TASK BRIEF:
Scan the records for "been" and copy each line that contains it.

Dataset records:

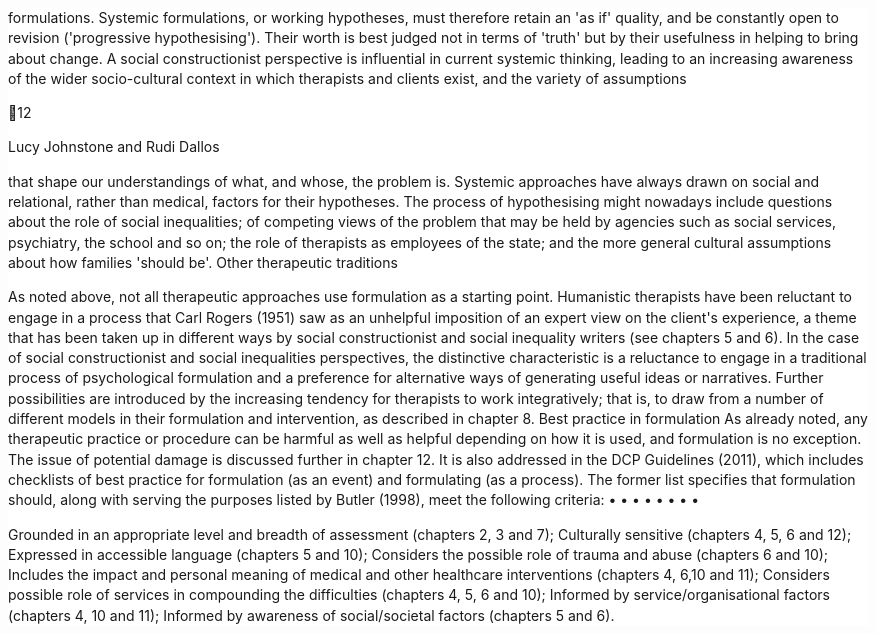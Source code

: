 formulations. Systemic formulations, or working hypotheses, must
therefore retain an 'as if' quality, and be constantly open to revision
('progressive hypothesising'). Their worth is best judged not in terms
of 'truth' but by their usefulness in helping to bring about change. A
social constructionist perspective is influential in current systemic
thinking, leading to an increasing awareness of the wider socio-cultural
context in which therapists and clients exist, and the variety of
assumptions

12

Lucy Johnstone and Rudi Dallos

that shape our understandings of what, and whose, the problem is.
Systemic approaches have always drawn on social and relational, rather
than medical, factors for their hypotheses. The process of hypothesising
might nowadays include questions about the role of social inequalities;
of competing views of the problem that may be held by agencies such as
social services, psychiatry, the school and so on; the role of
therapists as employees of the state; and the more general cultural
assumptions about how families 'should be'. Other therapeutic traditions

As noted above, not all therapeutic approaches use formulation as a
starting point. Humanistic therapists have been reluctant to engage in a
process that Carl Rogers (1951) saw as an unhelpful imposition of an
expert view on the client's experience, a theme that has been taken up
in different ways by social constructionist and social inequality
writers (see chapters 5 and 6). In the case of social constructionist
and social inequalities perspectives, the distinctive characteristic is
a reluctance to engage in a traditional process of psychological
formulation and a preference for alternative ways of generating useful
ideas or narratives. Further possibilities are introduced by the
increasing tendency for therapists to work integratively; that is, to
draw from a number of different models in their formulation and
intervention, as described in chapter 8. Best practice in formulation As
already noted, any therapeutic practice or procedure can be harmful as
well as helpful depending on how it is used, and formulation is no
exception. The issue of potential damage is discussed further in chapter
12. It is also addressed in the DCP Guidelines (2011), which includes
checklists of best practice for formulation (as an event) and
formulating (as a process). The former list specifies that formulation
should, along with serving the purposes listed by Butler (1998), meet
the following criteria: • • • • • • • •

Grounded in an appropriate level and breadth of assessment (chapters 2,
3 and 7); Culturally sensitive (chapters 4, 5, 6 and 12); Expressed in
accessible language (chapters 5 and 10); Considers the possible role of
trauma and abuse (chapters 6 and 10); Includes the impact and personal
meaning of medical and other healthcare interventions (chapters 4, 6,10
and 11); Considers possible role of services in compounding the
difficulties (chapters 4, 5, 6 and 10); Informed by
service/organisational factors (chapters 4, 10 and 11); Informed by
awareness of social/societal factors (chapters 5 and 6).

TASK ANSWER:
starting point. Humanistic therapists have been reluctant to engage in a
expert view on the client's experience, a theme that has been taken up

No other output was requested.